◆ Task details: A verbatim restatement of the data, free of pictures, is what you should output.

Excerpted data Start Marker

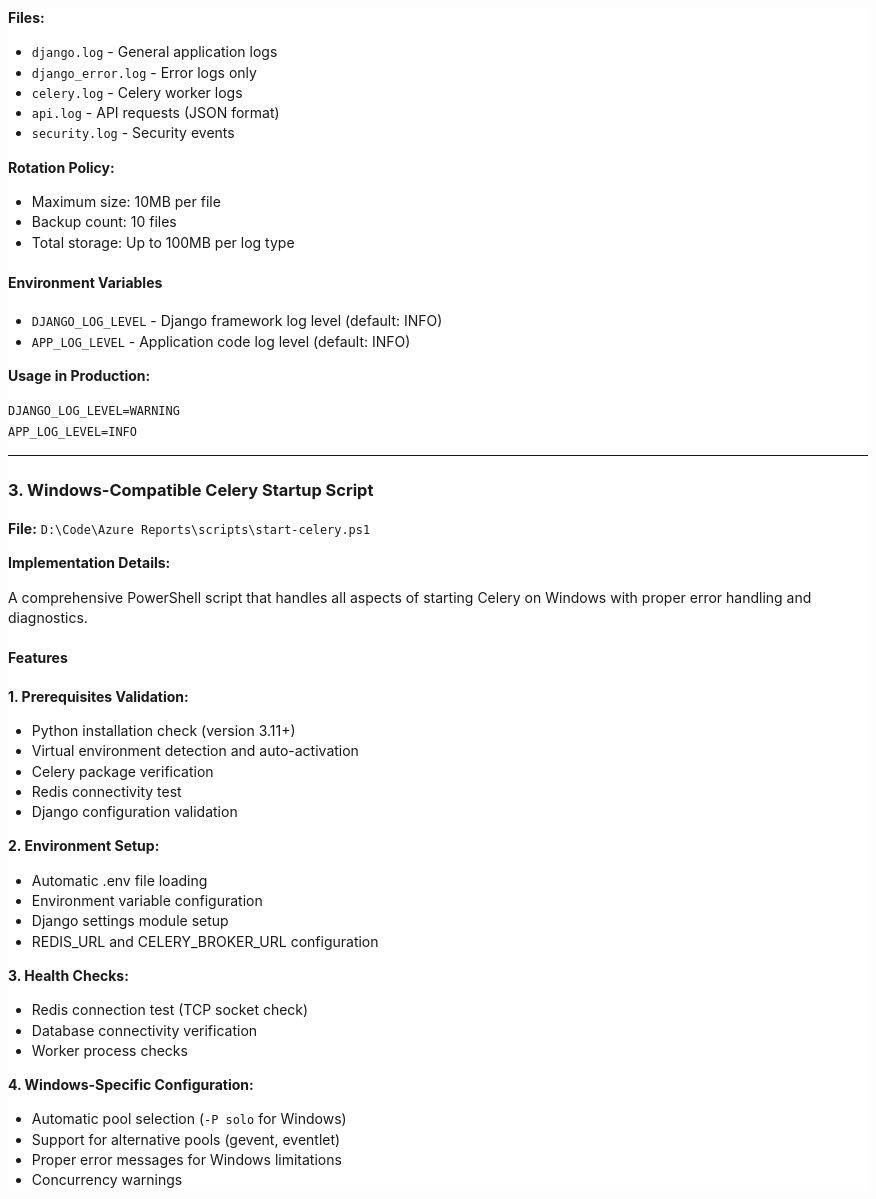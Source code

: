 **Files:**
- `django.log` - General application logs
- `django_error.log` - Error logs only
- `celery.log` - Celery worker logs
- `api.log` - API requests (JSON format)
- `security.log` - Security events

**Rotation Policy:**
- Maximum size: 10MB per file
- Backup count: 10 files
- Total storage: Up to 100MB per log type

#### Environment Variables

- `DJANGO_LOG_LEVEL` - Django framework log level (default: INFO)
- `APP_LOG_LEVEL` - Application code log level (default: INFO)

**Usage in Production:**
```env
DJANGO_LOG_LEVEL=WARNING
APP_LOG_LEVEL=INFO
```

---

### 3. Windows-Compatible Celery Startup Script

**File:** `D:\Code\Azure Reports\scripts\start-celery.ps1`

**Implementation Details:**

A comprehensive PowerShell script that handles all aspects of starting Celery on Windows with proper error handling and diagnostics.

#### Features

**1. Prerequisites Validation:**
- Python installation check (version 3.11+)
- Virtual environment detection and auto-activation
- Celery package verification
- Redis connectivity test
- Django configuration validation

**2. Environment Setup:**
- Automatic .env file loading
- Environment variable configuration
- Django settings module setup
- REDIS_URL and CELERY_BROKER_URL configuration

**3. Health Checks:**
- Redis connection test (TCP socket check)
- Database connectivity verification
- Worker process checks

**4. Windows-Specific Configuration:**
- Automatic pool selection (`-P solo` for Windows)
- Support for alternative pools (gevent, eventlet)
- Proper error messages for Windows limitations
- Concurrency warnings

Excerpted data End Marker

◆ Answer to this task:
Source code

: **Files:**
- `django.log` - General application logs
- `django_error.log` - Error logs only
- `celery.log` - Celery worker logs
- `api.log` - API requests (JSON format)
- `security.log` - Security events

**Rotation Policy:**
- Maximum size: 10MB per file
- Backup count: 10 files
- Total storage: Up to 100MB per log type

#### Environment Variables

- `DJANGO_LOG_LEVEL` - Django framework log level (default: INFO)
- `APP_LOG_LEVEL` - Application code log level (default: INFO)

**Usage in Production:**
```env
DJANGO_LOG_LEVEL=WARNING
APP_LOG_LEVEL=INFO
```

---

### 3. Windows-Compatible Celery Startup Script

**File:** `D:\Code\Azure Reports\scripts\start-celery.ps1`

**Implementation Details:**

A comprehensive PowerShell script that handles all aspects of starting Celery on Windows with proper error handling and diagnostics.

#### Features

**1. Prerequisites Validation:**
- Python installation check (version 3.11+)
- Virtual environment detection and auto-activation
- Celery package verification
- Redis connectivity test
- Django configuration validation

**2. Environment Setup:**
- Automatic .env file loading
- Environment variable configuration
- Django settings module setup
- REDIS_URL and CELERY_BROKER_URL configuration

**3. Health Checks:**
- Redis connection test (TCP socket check)
- Database connectivity verification
- Worker process checks

**4. Windows-Specific Configuration:**
- Automatic pool selection (`-P solo` for Windows)
- Support for alternative pools (gevent, eventlet)
- Proper error messages for Windows limitations
- Concurrency warnings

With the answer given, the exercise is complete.